User experience survey findings revealed that patient experience with all devices improved over time except for the spirometer, whose ratings declined from 5.3 at Week 44 (n = 45) to 4.8 at Week 20 (n = 39; Figure 7).

Patient experience survey results. (a) iPREDICT app, (b) Activity monitor, (c) Sleep monitor, (d) Spirometer.
Model accuracy
Quantitative metrics showed the similarity of the endpoints by assessing the extent of endpoint and event overlap across a 4-day period (Figure 8). The number of compiled events varied depending on the endpoint type; FEV1-, PEF-, and inhaler device-based endpoints were highly sensitive, whereas PRO-based rescue inhaler usage and rescue inhaler device-based measurements strongly overlapped.

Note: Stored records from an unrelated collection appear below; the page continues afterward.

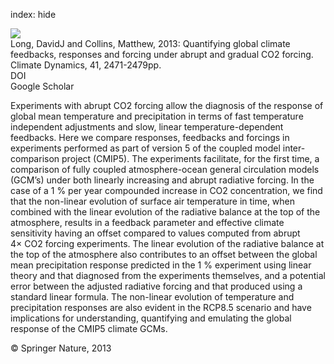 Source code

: index: hide

<div class="Citation">
    <div class="Citation-thumb CitationThumb-linked"  data-href="https://doi.org/10.1007/s00382-013-1677-0">
      <img src="https://static.claimspace.cloud/climate-study-static/refs/thumbs/8/Long_and_Collins_2013-thumb.png" />
    </div>

  <div class="Citation-body">
    <div class="Citation-text">Long, DavidJ and Collins, Matthew, 2013: Quantifying global climate feedbacks, responses and forcing under abrupt and gradual CO2 forcing. <span class="Article-journal">Climate Dynamics, </span><span class="Article-volume">41, </span>2471-2479pp.</div>
    <div class="Citation-links">
      <div class="CitationLink" data-href="https://doi.org/10.1007/s00382-013-1677-0">
        <div class="CitationLink-icon CitationLink-Doi"></div>
        <div class="CitationLink-text">DOI</div>
      </div>
      <div class="CitationLink" data-href="https://scholar.google.com/scholar?q=10.1007/s00382-013-1677-0">
        <div class="CitationLink-icon CitationLink-Scholar"></div>
        <div class="CitationLink-text">Google Scholar</div>
      </div>
    </div>
  </div>
</div>

Experiments with abrupt CO2 forcing allow the diagnosis of the response of global mean temperature and precipitation in terms of fast temperature independent adjustments and slow, linear temperature-dependent feedbacks. Here we compare responses, feedbacks and forcings in experiments performed as part of version 5 of the coupled model inter-comparison project (CMIP5). The experiments facilitate, for the first time, a comparison of fully coupled atmosphere-ocean general circulation models (GCM’s) under both linearly increasing and abrupt radiative forcing. In the case of a 1 % per year compounded increase in CO2 concentration, we find that the non-linear evolution of surface air temperature in time, when combined with the linear evolution of the radiative balance at the top of the atmosphere, results in a feedback parameter and effective climate sensitivity having an offset compared to values computed from abrupt 4× CO2 forcing experiments. The linear evolution of the radiative balance at the top of the atmosphere also contributes to an offset between the global mean precipitation response predicted in the 1 % experiment using linear theory and that diagnosed from the experiments themselves, and a potential error between the adjusted radiative forcing and that produced using a standard linear formula. The non-linear evolution of temperature and precipitation responses are also evident in the RCP8.5 scenario and have implications for understanding, quantifying and emulating the global response of the CMIP5 climate GCMs.

<div class="Citation-copy">
&copy; Springer Nature, 2013
</div> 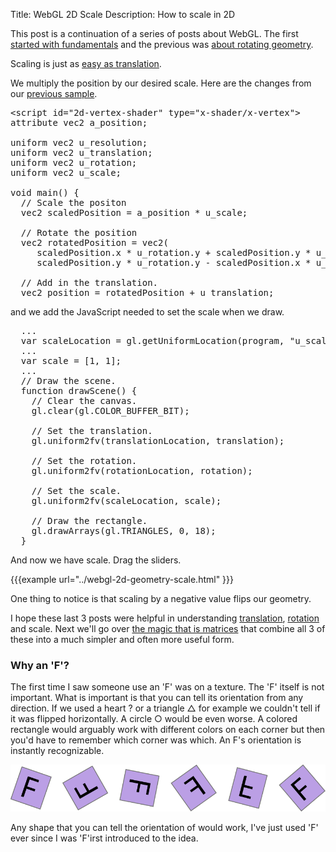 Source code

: ﻿Title: WebGL 2D Scale
Description: How to scale in 2D

This post is a continuation of a series of posts about WebGL. The first <a href="webgl-fundamentals.html">started with fundamentals</a> and the previous was <a href="webgl-2d-rotation.html">about rotating geometry</a>.

Scaling is just as <a href="webgl-2d-translation.html">easy as translation</a>.
<!--more-->
We multiply the position by our desired scale. Here are the changes from our <a href="webgl-2d-rotation.html">previous sample</a>.

<pre class="prettyprint showlinemods">
&lt;script id="2d-vertex-shader" type="x-shader/x-vertex"&gt;
attribute vec2 a_position;

uniform vec2 u_resolution;
uniform vec2 u_translation;
uniform vec2 u_rotation;
uniform vec2 u_scale;

void main() {
  // Scale the positon
  vec2 scaledPosition = a_position * u_scale;

  // Rotate the position
  vec2 rotatedPosition = vec2(
     scaledPosition.x * u_rotation.y + scaledPosition.y * u_rotation.x,
     scaledPosition.y * u_rotation.y - scaledPosition.x * u_rotation.x);

  // Add in the translation.
  vec2 position = rotatedPosition + u_translation;
</pre>

and we add the JavaScript needed to set the scale when we draw.

<pre class="prettyprint showlinemods">
  ...
  var scaleLocation = gl.getUniformLocation(program, "u_scale");
  ...
  var scale = [1, 1];
  ...
  // Draw the scene.
  function drawScene() {
    // Clear the canvas.
    gl.clear(gl.COLOR_BUFFER_BIT);

    // Set the translation.
    gl.uniform2fv(translationLocation, translation);

    // Set the rotation.
    gl.uniform2fv(rotationLocation, rotation);

    // Set the scale.
    gl.uniform2fv(scaleLocation, scale);

    // Draw the rectangle.
    gl.drawArrays(gl.TRIANGLES, 0, 18);
  }
</pre>

And now we have scale. Drag the sliders.

{{{example url="../webgl-2d-geometry-scale.html" }}}

One thing to notice is that scaling by a negative value flips our geometry.

I hope these last 3 posts were helpful in understanding <a href="webgl-2d-translation.html">translation</a>, <a href="webgl-2d-rotation.html">rotation</a> and scale. Next we'll go over <a href="webgl-2d-matrices.html">the magic that is matrices</a> that combine all 3 of these into a much simpler and often more useful form.

<div class="webgl_bottombar">
<h3>Why an 'F'?</h3>
<p>
The first time I saw someone use an 'F' was on a texture. The 'F' itself is not important. What is important is that you can tell its orientation from any direction. If we used a heart ? or a triangle △ for example we couldn't tell if it was flipped horizontally. A circle ○ would be even worse. A colored rectangle would arguably work with different colors on each corner but then you'd have to remember which corner was which. An F's orientation is instantly recognizable. 
</p>
<img src="../resources/f-orientation.svg" class="webgl_center"/>
<p>
Any shape that you can tell the orientation of would work, I've just used 'F' ever since I was 'F'irst introduced to the idea.
</p>
</div>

Overlap/corroboration of endpoints. (a) For each endpoint in a row and for each event of that endpoint, the events of each of the endpoints in the corresponding column for half the range (2 days) before and after the endpoint event occurred were assessed. If ⩾1 event of any of the column endpoints was present within the range, the occurrence of the row endpoint event was considered corroborated by the column endpoint, and a count of 1 was added to that row or column intersection. The diagonal elements are the total number of occurrences across all patients for that row and show the number of unique events (across all patients) based on that endpoint. (b) All rows are normalized by the diagonal element. The red border (bottom right and top left) indicates good corroboration of various inhaled medication endpoints and lung function endpoints observed.
Evaluation of the algorithms revealed that the predictive accuracy of the models estimated using the AUC and Matthew’s score, depended on endpoint selection. In general, population-level models predicted asthma endpoints with relatively low accuracy. For instance, for the endpoint PEF <65%, population-level models demonstrated lower accuracy versus subgroup models [logistic regression model (AUC) 0.64 ± 0.10 versus 0.78 ± 0.16; Figure 9(a)].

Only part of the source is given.